At the start of June, we announced the NetHack Challenge 2021, hosted at NeurIPS 2021, as a partnership between Facebook (now Meta) AI Research, AI Crowd, Oxford, UCL, and NYU. We furthermore were supported by our sponsors, Meta AI, and DeepMind. In this challenge, we set out the goal to beat NetHack using any method you want (within the bounds of compute/time restrictions at test time) or — failing that — get as high an in-game score as possible. The competition has ended, and in this post, we will present and discuss the results, having first briefly recapped why this challenge matters for AI research, and what the rules and stakes were.

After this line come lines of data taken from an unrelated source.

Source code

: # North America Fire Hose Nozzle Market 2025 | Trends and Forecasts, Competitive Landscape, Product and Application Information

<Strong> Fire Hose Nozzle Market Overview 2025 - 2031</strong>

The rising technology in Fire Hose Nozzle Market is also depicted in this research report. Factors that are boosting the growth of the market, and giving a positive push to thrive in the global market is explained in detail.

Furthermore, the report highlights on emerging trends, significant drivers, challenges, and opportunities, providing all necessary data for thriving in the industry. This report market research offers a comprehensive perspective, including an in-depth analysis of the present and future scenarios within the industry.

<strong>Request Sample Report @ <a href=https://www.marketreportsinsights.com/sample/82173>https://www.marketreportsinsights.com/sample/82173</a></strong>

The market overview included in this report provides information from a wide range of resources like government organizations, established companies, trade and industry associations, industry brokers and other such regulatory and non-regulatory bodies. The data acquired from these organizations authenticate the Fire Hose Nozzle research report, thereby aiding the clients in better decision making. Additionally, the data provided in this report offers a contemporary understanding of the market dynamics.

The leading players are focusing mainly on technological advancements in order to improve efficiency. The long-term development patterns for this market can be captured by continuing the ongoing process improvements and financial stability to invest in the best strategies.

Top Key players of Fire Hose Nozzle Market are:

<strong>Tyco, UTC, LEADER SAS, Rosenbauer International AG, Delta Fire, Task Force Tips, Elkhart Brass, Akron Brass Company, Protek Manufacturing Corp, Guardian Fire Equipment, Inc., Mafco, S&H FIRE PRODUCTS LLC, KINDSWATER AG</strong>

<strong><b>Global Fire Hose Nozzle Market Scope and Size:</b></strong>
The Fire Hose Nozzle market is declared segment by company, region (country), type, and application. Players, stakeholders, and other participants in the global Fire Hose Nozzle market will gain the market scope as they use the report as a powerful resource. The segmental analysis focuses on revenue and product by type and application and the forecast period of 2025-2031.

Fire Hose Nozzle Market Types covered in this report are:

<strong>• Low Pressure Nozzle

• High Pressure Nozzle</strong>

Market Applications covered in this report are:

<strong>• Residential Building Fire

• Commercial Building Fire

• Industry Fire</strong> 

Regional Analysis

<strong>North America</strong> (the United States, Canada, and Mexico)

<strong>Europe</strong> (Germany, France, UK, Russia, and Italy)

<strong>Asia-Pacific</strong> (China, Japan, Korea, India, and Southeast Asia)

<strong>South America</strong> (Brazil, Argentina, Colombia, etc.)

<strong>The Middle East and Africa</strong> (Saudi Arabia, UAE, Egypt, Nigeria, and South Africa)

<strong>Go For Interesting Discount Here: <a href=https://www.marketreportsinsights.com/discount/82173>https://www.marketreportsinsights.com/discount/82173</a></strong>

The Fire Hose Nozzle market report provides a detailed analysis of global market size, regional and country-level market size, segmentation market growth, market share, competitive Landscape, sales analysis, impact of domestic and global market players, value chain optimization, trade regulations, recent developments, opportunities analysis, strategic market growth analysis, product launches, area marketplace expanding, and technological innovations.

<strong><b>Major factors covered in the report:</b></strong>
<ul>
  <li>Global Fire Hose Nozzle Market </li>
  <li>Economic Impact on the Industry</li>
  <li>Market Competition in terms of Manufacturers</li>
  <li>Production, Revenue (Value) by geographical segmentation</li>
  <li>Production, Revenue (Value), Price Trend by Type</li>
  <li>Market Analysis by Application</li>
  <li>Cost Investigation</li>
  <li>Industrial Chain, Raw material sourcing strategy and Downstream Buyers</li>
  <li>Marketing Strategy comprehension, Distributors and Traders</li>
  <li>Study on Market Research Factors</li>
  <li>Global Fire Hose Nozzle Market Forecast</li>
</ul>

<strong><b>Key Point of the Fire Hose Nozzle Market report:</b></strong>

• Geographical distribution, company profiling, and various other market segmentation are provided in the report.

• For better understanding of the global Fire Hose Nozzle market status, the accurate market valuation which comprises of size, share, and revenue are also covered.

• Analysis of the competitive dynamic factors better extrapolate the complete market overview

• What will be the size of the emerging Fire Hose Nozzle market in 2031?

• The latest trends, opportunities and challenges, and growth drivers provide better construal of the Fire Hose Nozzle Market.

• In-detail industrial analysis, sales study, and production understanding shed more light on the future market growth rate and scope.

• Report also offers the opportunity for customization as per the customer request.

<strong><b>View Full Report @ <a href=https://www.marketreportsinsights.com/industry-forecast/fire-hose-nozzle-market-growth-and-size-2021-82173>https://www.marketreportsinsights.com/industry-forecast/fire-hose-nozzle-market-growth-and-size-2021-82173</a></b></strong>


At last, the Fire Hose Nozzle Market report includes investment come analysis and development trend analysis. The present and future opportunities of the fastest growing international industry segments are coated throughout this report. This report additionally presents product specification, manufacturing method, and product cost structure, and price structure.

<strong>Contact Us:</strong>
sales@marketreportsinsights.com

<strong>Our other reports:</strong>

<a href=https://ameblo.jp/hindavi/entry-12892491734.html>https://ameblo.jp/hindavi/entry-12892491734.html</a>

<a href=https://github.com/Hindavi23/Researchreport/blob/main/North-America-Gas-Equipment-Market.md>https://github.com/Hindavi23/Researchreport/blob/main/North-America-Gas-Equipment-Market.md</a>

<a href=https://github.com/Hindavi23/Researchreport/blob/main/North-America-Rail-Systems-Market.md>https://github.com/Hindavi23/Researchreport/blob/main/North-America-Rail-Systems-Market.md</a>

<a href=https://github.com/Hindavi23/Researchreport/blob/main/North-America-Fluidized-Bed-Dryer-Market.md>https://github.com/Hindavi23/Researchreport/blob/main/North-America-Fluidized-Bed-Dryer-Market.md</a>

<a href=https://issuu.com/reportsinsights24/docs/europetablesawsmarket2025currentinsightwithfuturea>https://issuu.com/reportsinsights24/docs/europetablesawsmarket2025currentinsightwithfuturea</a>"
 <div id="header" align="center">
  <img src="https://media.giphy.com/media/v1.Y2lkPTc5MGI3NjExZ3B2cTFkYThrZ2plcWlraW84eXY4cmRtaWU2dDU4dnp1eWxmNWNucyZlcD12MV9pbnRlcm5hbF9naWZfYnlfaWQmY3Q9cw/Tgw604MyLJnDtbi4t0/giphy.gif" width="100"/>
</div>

NetHack (originally released in 1987 but still actively developed) is one of the oldest and most popular rogue-like games as well as one of the hardest video games in existence. At NeurIPS 2020, researchers from Facebook AI Research, UCL, NYU, and Oxford presented the NetHack Learning Environment (NLE) as a fast-but-complex RL environment based on NetHack, together with a baseline RL agent based on TorchBeast. However, despite the use of competitive (at the time) algorithms and bountiful compute, the benchmark agent presented as part of the release remained many orders of magnitude away from expert human performance on NetHack. This significant gap served to show that NetHack presents a new frontier for RL research, calling for new ways of incorporating external knowledge, human intuition, and of developing abstractions which would permit the efficient reuse of experience from previous games in order to better tackle a substantial challenge in an ever-changing world.
As a result of the need for novel methods, and a desire to include the wider community into this exciting research agenda, we proposed the NeurIPS 2021 NetHack Challenge, inviting teams to design and evaluate agents against the full, unrestricted game of NetHack. We imposed no limits upon how teams would design or train (if relevant) their agents, with the hope of witnessing the creative thinking our research community often displays, but also with the hope of providing suitable grounds for the head-to-head comparison of symbolic systems and deep learning, as NetHack has a talented community of bot-makers we hoped to attract. Would Deep RL methods win the day, as some might expect they would, given the recent success of this class of methods? Would contestants come up with novel adaptations of state of the art methods, and show us that completion of the full game already lies within our grasp? We shall find out below!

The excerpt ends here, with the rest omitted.